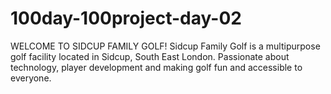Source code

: # 100day-100project-day-02
WELCOME TO SIDCUP FAMILY GOLF! Sidcup Family Golf is a multipurpose golf facility located in Sidcup, South East London. Passionate about technology, player development and making golf fun and accessible to everyone.
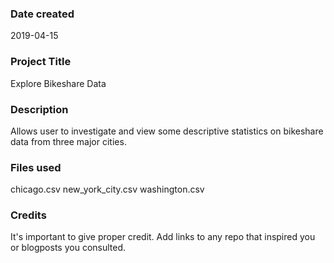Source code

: ### Date created
2019-04-15

### Project Title
Explore Bikeshare Data

### Description
Allows user to investigate and view some descriptive statistics on bikeshare data from three major cities.

### Files used
chicago.csv
new_york_city.csv
washington.csv

### Credits
It's important to give proper credit. Add links to any repo that inspired you or blogposts you consulted.
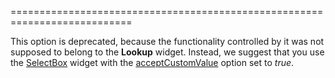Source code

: <!--**
/*-------------------------------------------
    Auto-generated file. Do not modify.
-------------------------------------------

**-->
<!--merge--><!--/merge-->
<!--dep--><!--/dep-->
===========================================================================
<!--deprecated-->
This option is deprecated, because the functionality controlled by it was not supposed to belong to the **Lookup** widget. Instead, we suggest that you use the [SelectBox](/Documentation/Guide/Widgets/SelectBox/Overview/) widget with the [acceptCustomValue](/Documentation/ApiReference/UI_Widgets/dxSelectBox/Configuration/#acceptCustomValue) option set to *true*.
<!--/deprecated-->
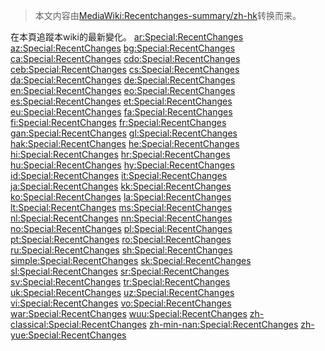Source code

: > 本文内容由[MediaWiki:Recentchanges-summary/zh-hk](https://zh.wikipedia.org/wiki/MediaWiki:Recentchanges-summary/zh-hk)转换而来。


在本頁追蹤本wiki的最新變化。 [ar:Special:RecentChanges](https://zh.wikipedia.org/wiki/ar:Special:RecentChanges "wikilink") [az:Special:RecentChanges](https://zh.wikipedia.org/wiki/az:Special:RecentChanges "wikilink") [bg:Special:RecentChanges](https://zh.wikipedia.org/wiki/bg:Special:RecentChanges "wikilink") [ca:Special:RecentChanges](https://zh.wikipedia.org/wiki/ca:Special:RecentChanges "wikilink") [cdo:Special:RecentChanges](https://zh.wikipedia.org/wiki/cdo:Special:RecentChanges "wikilink") [ceb:Special:RecentChanges](https://zh.wikipedia.org/wiki/ceb:Special:RecentChanges "wikilink") [cs:Special:RecentChanges](https://zh.wikipedia.org/wiki/cs:Special:RecentChanges "wikilink") [da:Special:RecentChanges](https://zh.wikipedia.org/wiki/da:Special:RecentChanges "wikilink") [de:Special:RecentChanges](https://zh.wikipedia.org/wiki/de:Special:RecentChanges "wikilink") [en:Special:RecentChanges](https://zh.wikipedia.org/wiki/en:Special:RecentChanges "wikilink") [eo:Special:RecentChanges](https://zh.wikipedia.org/wiki/eo:Special:RecentChanges "wikilink") [es:Special:RecentChanges](https://zh.wikipedia.org/wiki/es:Special:RecentChanges "wikilink") [et:Special:RecentChanges](https://zh.wikipedia.org/wiki/et:Special:RecentChanges "wikilink") [eu:Special:RecentChanges](https://zh.wikipedia.org/wiki/eu:Special:RecentChanges "wikilink") [fa:Special:RecentChanges](https://zh.wikipedia.org/wiki/fa:Special:RecentChanges "wikilink") [fi:Special:RecentChanges](https://zh.wikipedia.org/wiki/fi:Special:RecentChanges "wikilink") [fr:Special:RecentChanges](https://zh.wikipedia.org/wiki/fr:Special:RecentChanges "wikilink") [gan:Special:RecentChanges](https://zh.wikipedia.org/wiki/gan:Special:RecentChanges "wikilink") [gl:Special:RecentChanges](https://zh.wikipedia.org/wiki/gl:Special:RecentChanges "wikilink") [hak:Special:RecentChanges](https://zh.wikipedia.org/wiki/hak:Special:RecentChanges "wikilink") [he:Special:RecentChanges](https://zh.wikipedia.org/wiki/he:Special:RecentChanges "wikilink") [hi:Special:RecentChanges](https://zh.wikipedia.org/wiki/hi:Special:RecentChanges "wikilink") [hr:Special:RecentChanges](https://zh.wikipedia.org/wiki/hr:Special:RecentChanges "wikilink") [hu:Special:RecentChanges](https://zh.wikipedia.org/wiki/hu:Special:RecentChanges "wikilink") [hy:Special:RecentChanges](https://zh.wikipedia.org/wiki/hy:Special:RecentChanges "wikilink") [id:Special:RecentChanges](https://zh.wikipedia.org/wiki/id:Special:RecentChanges "wikilink") [it:Special:RecentChanges](https://zh.wikipedia.org/wiki/it:Special:RecentChanges "wikilink") [ja:Special:RecentChanges](https://zh.wikipedia.org/wiki/ja:Special:RecentChanges "wikilink") [kk:Special:RecentChanges](https://zh.wikipedia.org/wiki/kk:Special:RecentChanges "wikilink") [ko:Special:RecentChanges](https://zh.wikipedia.org/wiki/ko:Special:RecentChanges "wikilink") [la:Special:RecentChanges](https://zh.wikipedia.org/wiki/la:Special:RecentChanges "wikilink") [lt:Special:RecentChanges](https://zh.wikipedia.org/wiki/lt:Special:RecentChanges "wikilink") [ms:Special:RecentChanges](https://zh.wikipedia.org/wiki/ms:Special:RecentChanges "wikilink") [nl:Special:RecentChanges](https://zh.wikipedia.org/wiki/nl:Special:RecentChanges "wikilink") [nn:Special:RecentChanges](https://zh.wikipedia.org/wiki/nn:Special:RecentChanges "wikilink") [no:Special:RecentChanges](https://zh.wikipedia.org/wiki/no:Special:RecentChanges "wikilink") [pl:Special:RecentChanges](https://zh.wikipedia.org/wiki/pl:Special:RecentChanges "wikilink") [pt:Special:RecentChanges](https://zh.wikipedia.org/wiki/pt:Special:RecentChanges "wikilink") [ro:Special:RecentChanges](https://zh.wikipedia.org/wiki/ro:Special:RecentChanges "wikilink") [ru:Special:RecentChanges](https://zh.wikipedia.org/wiki/ru:Special:RecentChanges "wikilink") [sh:Special:RecentChanges](https://zh.wikipedia.org/wiki/sh:Special:RecentChanges "wikilink") [simple:Special:RecentChanges](https://zh.wikipedia.org/wiki/simple:Special:RecentChanges "wikilink") [sk:Special:RecentChanges](https://zh.wikipedia.org/wiki/sk:Special:RecentChanges "wikilink") [sl:Special:RecentChanges](https://zh.wikipedia.org/wiki/sl:Special:RecentChanges "wikilink") [sr:Special:RecentChanges](https://zh.wikipedia.org/wiki/sr:Special:RecentChanges "wikilink") [sv:Special:RecentChanges](https://zh.wikipedia.org/wiki/sv:Special:RecentChanges "wikilink") [tr:Special:RecentChanges](https://zh.wikipedia.org/wiki/tr:Special:RecentChanges "wikilink") [uk:Special:RecentChanges](https://zh.wikipedia.org/wiki/uk:Special:RecentChanges "wikilink") [uz:Special:RecentChanges](https://zh.wikipedia.org/wiki/uz:Special:RecentChanges "wikilink") [vi:Special:RecentChanges](https://zh.wikipedia.org/wiki/vi:Special:RecentChanges "wikilink") [vo:Special:RecentChanges](https://zh.wikipedia.org/wiki/vo:Special:RecentChanges "wikilink") [war:Special:RecentChanges](https://zh.wikipedia.org/wiki/war:Special:RecentChanges "wikilink") [wuu:Special:RecentChanges](https://zh.wikipedia.org/wiki/wuu:Special:RecentChanges "wikilink") [zh-classical:Special:RecentChanges](https://zh.wikipedia.org/wiki/zh-classical:Special:RecentChanges "wikilink") [zh-min-nan:Special:RecentChanges](https://zh.wikipedia.org/wiki/zh-min-nan:Special:RecentChanges "wikilink") [zh-yue:Special:RecentChanges](https://zh.wikipedia.org/wiki/zh-yue:Special:RecentChanges "wikilink")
******
● **Instructions for the task**:
Exclude the images and output the lines above exactly.

● **Answer area**:
Source code

: # 100day-100project-day-02
WELCOME TO SIDCUP FAMILY GOLF! Sidcup Family Golf is a multipurpose golf facility located in Sidcup, South East London. Passionate about technology, player development and making golf fun and accessible to everyone.
Source code

: ### Date created
2019-04-15

### Project Title
Explore Bikeshare Data

### Description
Allows user to investigate and view some descriptive statistics on bikeshare data from three major cities.

### Files used
chicago.csv
new_york_city.csv
washington.csv

### Credits
It's important to give proper credit. Add links to any repo that inspired you or blogposts you consulted.
Source code

: <!--**
/*-------------------------------------------
    Auto-generated file. Do not modify.
-------------------------------------------

**-->
<!--merge--><!--/merge-->
<!--dep--><!--/dep-->
===========================================================================
<!--deprecated-->
This option is deprecated, because the functionality controlled by it was not supposed to belong to the **Lookup** widget. Instead, we suggest that you use the [SelectBox](/Documentation/Guide/Widgets/SelectBox/Overview/) widget with the [acceptCustomValue](/Documentation/ApiReference/UI_Widgets/dxSelectBox/Configuration/#acceptCustomValue) option set to *true*.
<!--/deprecated-->
Source code

: > 本文内容由[MediaWiki:Recentchanges-summary/zh-hk](https://zh.wikipedia.org/wiki/MediaWiki:Recentchanges-summary/zh-hk)转换而来。


在本頁追蹤本wiki的最新變化。 [ar:Special:RecentChanges](https://zh.wikipedia.org/wiki/ar:Special:RecentChanges "wikilink") [az:Special:RecentChanges](https://zh.wikipedia.org/wiki/az:Special:RecentChanges "wikilink") [bg:Special:RecentChanges](https://zh.wikipedia.org/wiki/bg:Special:RecentChanges "wikilink") [ca:Special:RecentChanges](https://zh.wikipedia.org/wiki/ca:Special:RecentChanges "wikilink") [cdo:Special:RecentChanges](https://zh.wikipedia.org/wiki/cdo:Special:RecentChanges "wikilink") [ceb:Special:RecentChanges](https://zh.wikipedia.org/wiki/ceb:Special:RecentChanges "wikilink") [cs:Special:RecentChanges](https://zh.wikipedia.org/wiki/cs:Special:RecentChanges "wikilink") [da:Special:RecentChanges](https://zh.wikipedia.org/wiki/da:Special:RecentChanges "wikilink") [de:Special:RecentChanges](https://zh.wikipedia.org/wiki/de:Special:RecentChanges "wikilink") [en:Special:RecentChanges](https://zh.wikipedia.org/wiki/en:Special:RecentChanges "wikilink") [eo:Special:RecentChanges](https://zh.wikipedia.org/wiki/eo:Special:RecentChanges "wikilink") [es:Special:RecentChanges](https://zh.wikipedia.org/wiki/es:Special:RecentChanges "wikilink") [et:Special:RecentChanges](https://zh.wikipedia.org/wiki/et:Special:RecentChanges "wikilink") [eu:Special:RecentChanges](https://zh.wikipedia.org/wiki/eu:Special:RecentChanges "wikilink") [fa:Special:RecentChanges](https://zh.wikipedia.org/wiki/fa:Special:RecentChanges "wikilink") [fi:Special:RecentChanges](https://zh.wikipedia.org/wiki/fi:Special:RecentChanges "wikilink") [fr:Special:RecentChanges](https://zh.wikipedia.org/wiki/fr:Special:RecentChanges "wikilink") [gan:Special:RecentChanges](https://zh.wikipedia.org/wiki/gan:Special:RecentChanges "wikilink") [gl:Special:RecentChanges](https://zh.wikipedia.org/wiki/gl:Special:RecentChanges "wikilink") [hak:Special:RecentChanges](https://zh.wikipedia.org/wiki/hak:Special:RecentChanges "wikilink") [he:Special:RecentChanges](https://zh.wikipedia.org/wiki/he:Special:RecentChanges "wikilink") [hi:Special:RecentChanges](https://zh.wikipedia.org/wiki/hi:Special:RecentChanges "wikilink") [hr:Special:RecentChanges](https://zh.wikipedia.org/wiki/hr:Special:RecentChanges "wikilink") [hu:Special:RecentChanges](https://zh.wikipedia.org/wiki/hu:Special:RecentChanges "wikilink") [hy:Special:RecentChanges](https://zh.wikipedia.org/wiki/hy:Special:RecentChanges "wikilink") [id:Special:RecentChanges](https://zh.wikipedia.org/wiki/id:Special:RecentChanges "wikilink") [it:Special:RecentChanges](https://zh.wikipedia.org/wiki/it:Special:RecentChanges "wikilink") [ja:Special:RecentChanges](https://zh.wikipedia.org/wiki/ja:Special:RecentChanges "wikilink") [kk:Special:RecentChanges](https://zh.wikipedia.org/wiki/kk:Special:RecentChanges "wikilink") [ko:Special:RecentChanges](https://zh.wikipedia.org/wiki/ko:Special:RecentChanges "wikilink") [la:Special:RecentChanges](https://zh.wikipedia.org/wiki/la:Special:RecentChanges "wikilink") [lt:Special:RecentChanges](https://zh.wikipedia.org/wiki/lt:Special:RecentChanges "wikilink") [ms:Special:RecentChanges](https://zh.wikipedia.org/wiki/ms:Special:RecentChanges "wikilink") [nl:Special:RecentChanges](https://zh.wikipedia.org/wiki/nl:Special:RecentChanges "wikilink") [nn:Special:RecentChanges](https://zh.wikipedia.org/wiki/nn:Special:RecentChanges "wikilink") [no:Special:RecentChanges](https://zh.wikipedia.org/wiki/no:Special:RecentChanges "wikilink") [pl:Special:RecentChanges](https://zh.wikipedia.org/wiki/pl:Special:RecentChanges "wikilink") [pt:Special:RecentChanges](https://zh.wikipedia.org/wiki/pt:Special:RecentChanges "wikilink") [ro:Special:RecentChanges](https://zh.wikipedia.org/wiki/ro:Special:RecentChanges "wikilink") [ru:Special:RecentChanges](https://zh.wikipedia.org/wiki/ru:Special:RecentChanges "wikilink") [sh:Special:RecentChanges](https://zh.wikipedia.org/wiki/sh:Special:RecentChanges "wikilink") [simple:Special:RecentChanges](https://zh.wikipedia.org/wiki/simple:Special:RecentChanges "wikilink") [sk:Special:RecentChanges](https://zh.wikipedia.org/wiki/sk:Special:RecentChanges "wikilink") [sl:Special:RecentChanges](https://zh.wikipedia.org/wiki/sl:Special:RecentChanges "wikilink") [sr:Special:RecentChanges](https://zh.wikipedia.org/wiki/sr:Special:RecentChanges "wikilink") [sv:Special:RecentChanges](https://zh.wikipedia.org/wiki/sv:Special:RecentChanges "wikilink") [tr:Special:RecentChanges](https://zh.wikipedia.org/wiki/tr:Special:RecentChanges "wikilink") [uk:Special:RecentChanges](https://zh.wikipedia.org/wiki/uk:Special:RecentChanges "wikilink") [uz:Special:RecentChanges](https://zh.wikipedia.org/wiki/uz:Special:RecentChanges "wikilink") [vi:Special:RecentChanges](https://zh.wikipedia.org/wiki/vi:Special:RecentChanges "wikilink") [vo:Special:RecentChanges](https://zh.wikipedia.org/wiki/vo:Special:RecentChanges "wikilink") [war:Special:RecentChanges](https://zh.wikipedia.org/wiki/war:Special:RecentChanges "wikilink") [wuu:Special:RecentChanges](https://zh.wikipedia.org/wiki/wuu:Special:RecentChanges "wikilink") [zh-classical:Special:RecentChanges](https://zh.wikipedia.org/wiki/zh-classical:Special:RecentChanges "wikilink") [zh-min-nan:Special:RecentChanges](https://zh.wikipedia.org/wiki/zh-min-nan:Special:RecentChanges "wikilink") [zh-yue:Special:RecentChanges](https://zh.wikipedia.org/wiki/zh-yue:Special:RecentChanges "wikilink")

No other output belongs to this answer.